Data extracts Block Start

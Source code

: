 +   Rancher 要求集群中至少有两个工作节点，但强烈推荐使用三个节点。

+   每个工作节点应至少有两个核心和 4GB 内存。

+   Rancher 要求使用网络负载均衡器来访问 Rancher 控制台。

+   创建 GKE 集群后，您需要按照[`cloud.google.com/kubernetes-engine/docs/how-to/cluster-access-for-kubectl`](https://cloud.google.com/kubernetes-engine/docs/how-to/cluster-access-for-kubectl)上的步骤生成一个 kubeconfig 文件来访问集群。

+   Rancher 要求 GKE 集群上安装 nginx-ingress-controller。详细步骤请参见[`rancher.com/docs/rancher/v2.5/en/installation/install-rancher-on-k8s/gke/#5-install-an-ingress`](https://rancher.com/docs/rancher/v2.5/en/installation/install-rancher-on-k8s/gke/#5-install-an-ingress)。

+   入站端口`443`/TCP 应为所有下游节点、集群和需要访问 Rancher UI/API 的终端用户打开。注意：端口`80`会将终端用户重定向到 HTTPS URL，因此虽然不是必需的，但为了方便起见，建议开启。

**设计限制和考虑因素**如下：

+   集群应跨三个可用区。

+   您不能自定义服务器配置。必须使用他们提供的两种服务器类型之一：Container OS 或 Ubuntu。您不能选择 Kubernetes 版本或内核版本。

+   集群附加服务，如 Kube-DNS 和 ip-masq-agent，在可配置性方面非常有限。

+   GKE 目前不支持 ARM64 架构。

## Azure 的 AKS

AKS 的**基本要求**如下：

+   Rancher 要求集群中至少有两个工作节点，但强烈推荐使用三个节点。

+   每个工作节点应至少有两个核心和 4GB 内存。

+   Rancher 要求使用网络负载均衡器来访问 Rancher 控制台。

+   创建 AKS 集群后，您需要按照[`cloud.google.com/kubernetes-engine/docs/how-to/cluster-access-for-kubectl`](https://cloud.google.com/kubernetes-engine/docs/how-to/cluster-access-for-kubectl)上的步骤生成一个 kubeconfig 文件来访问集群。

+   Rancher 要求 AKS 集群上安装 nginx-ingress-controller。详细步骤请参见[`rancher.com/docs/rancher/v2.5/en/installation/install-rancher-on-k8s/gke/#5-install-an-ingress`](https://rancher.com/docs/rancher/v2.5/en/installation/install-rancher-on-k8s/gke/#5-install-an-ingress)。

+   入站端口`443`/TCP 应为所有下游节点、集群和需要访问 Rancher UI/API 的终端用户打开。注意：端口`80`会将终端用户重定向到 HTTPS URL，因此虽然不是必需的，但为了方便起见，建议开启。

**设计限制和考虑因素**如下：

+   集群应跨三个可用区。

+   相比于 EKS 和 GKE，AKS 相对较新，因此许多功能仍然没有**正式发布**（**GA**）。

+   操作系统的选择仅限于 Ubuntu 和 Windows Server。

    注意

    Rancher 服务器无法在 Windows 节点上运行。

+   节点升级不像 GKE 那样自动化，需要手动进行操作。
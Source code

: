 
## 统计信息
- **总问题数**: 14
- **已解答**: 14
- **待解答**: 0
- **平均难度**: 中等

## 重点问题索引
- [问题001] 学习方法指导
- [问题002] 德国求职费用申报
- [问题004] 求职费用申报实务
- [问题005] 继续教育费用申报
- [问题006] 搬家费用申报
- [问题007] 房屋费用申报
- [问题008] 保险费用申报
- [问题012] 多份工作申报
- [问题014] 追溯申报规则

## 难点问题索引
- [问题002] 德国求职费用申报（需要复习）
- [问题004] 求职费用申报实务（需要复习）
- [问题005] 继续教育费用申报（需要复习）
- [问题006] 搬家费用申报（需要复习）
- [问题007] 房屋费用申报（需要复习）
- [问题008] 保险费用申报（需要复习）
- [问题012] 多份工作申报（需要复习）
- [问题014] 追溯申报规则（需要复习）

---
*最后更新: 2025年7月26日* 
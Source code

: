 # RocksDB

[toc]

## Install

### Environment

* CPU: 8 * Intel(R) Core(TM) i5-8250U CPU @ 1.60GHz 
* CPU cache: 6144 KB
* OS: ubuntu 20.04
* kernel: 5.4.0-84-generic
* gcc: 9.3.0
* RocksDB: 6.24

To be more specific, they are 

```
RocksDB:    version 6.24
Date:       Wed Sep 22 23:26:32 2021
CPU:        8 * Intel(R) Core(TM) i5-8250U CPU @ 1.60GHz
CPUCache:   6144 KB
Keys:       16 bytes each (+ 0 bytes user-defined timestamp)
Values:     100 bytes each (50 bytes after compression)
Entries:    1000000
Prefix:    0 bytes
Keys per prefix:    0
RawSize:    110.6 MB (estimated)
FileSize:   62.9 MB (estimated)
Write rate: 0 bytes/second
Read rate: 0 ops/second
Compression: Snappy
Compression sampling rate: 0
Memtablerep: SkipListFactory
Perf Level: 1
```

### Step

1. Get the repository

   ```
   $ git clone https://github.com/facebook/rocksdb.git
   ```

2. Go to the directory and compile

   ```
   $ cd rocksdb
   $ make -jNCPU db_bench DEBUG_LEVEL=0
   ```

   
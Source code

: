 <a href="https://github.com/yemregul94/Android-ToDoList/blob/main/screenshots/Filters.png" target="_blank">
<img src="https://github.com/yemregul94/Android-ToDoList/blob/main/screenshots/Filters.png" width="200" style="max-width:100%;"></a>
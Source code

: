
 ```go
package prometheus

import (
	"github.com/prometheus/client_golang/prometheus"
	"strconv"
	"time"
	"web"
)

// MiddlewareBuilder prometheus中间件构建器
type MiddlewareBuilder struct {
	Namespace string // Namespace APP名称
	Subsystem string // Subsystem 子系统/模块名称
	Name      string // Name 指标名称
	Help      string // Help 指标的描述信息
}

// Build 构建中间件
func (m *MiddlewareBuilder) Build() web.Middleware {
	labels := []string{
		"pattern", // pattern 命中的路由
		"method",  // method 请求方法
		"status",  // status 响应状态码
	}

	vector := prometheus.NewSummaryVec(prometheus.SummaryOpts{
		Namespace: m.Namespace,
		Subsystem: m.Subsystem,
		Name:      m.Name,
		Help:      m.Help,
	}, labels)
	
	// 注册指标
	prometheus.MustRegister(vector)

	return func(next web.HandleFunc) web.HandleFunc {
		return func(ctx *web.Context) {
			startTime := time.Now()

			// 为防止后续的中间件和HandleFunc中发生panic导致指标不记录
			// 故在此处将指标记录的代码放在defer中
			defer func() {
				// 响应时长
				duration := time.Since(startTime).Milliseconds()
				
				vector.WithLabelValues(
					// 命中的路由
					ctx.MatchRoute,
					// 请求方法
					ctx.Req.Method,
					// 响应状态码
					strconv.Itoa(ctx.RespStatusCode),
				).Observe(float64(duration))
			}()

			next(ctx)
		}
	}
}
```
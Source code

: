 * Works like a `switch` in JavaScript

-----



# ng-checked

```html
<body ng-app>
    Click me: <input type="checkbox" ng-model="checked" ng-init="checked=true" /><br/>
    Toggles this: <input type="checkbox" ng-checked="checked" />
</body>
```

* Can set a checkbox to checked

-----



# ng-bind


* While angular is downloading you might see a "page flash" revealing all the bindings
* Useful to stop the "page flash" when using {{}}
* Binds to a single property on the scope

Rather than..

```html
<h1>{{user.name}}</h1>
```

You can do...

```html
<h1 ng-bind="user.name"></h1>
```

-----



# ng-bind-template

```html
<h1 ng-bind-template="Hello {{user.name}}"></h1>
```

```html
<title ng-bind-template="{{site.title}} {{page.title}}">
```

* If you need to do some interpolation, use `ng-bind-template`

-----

Data extracts Block End

Where a line above holds the word "cluster", copy it.

| Solution for this problem |
+   创建 GKE 集群后，您需要按照[`cloud.google.com/kubernetes-engine/docs/how-to/cluster-access-for-kubectl`](https://cloud.google.com/kubernetes-engine/docs/how-to/cluster-access-for-kubectl)上的步骤生成一个 kubeconfig 文件来访问集群。
+   创建 AKS 集群后，您需要按照[`cloud.google.com/kubernetes-engine/docs/how-to/cluster-access-for-kubectl`](https://cloud.google.com/kubernetes-engine/docs/how-to/cluster-access-for-kubectl)上的步骤生成一个 kubeconfig 文件来访问集群。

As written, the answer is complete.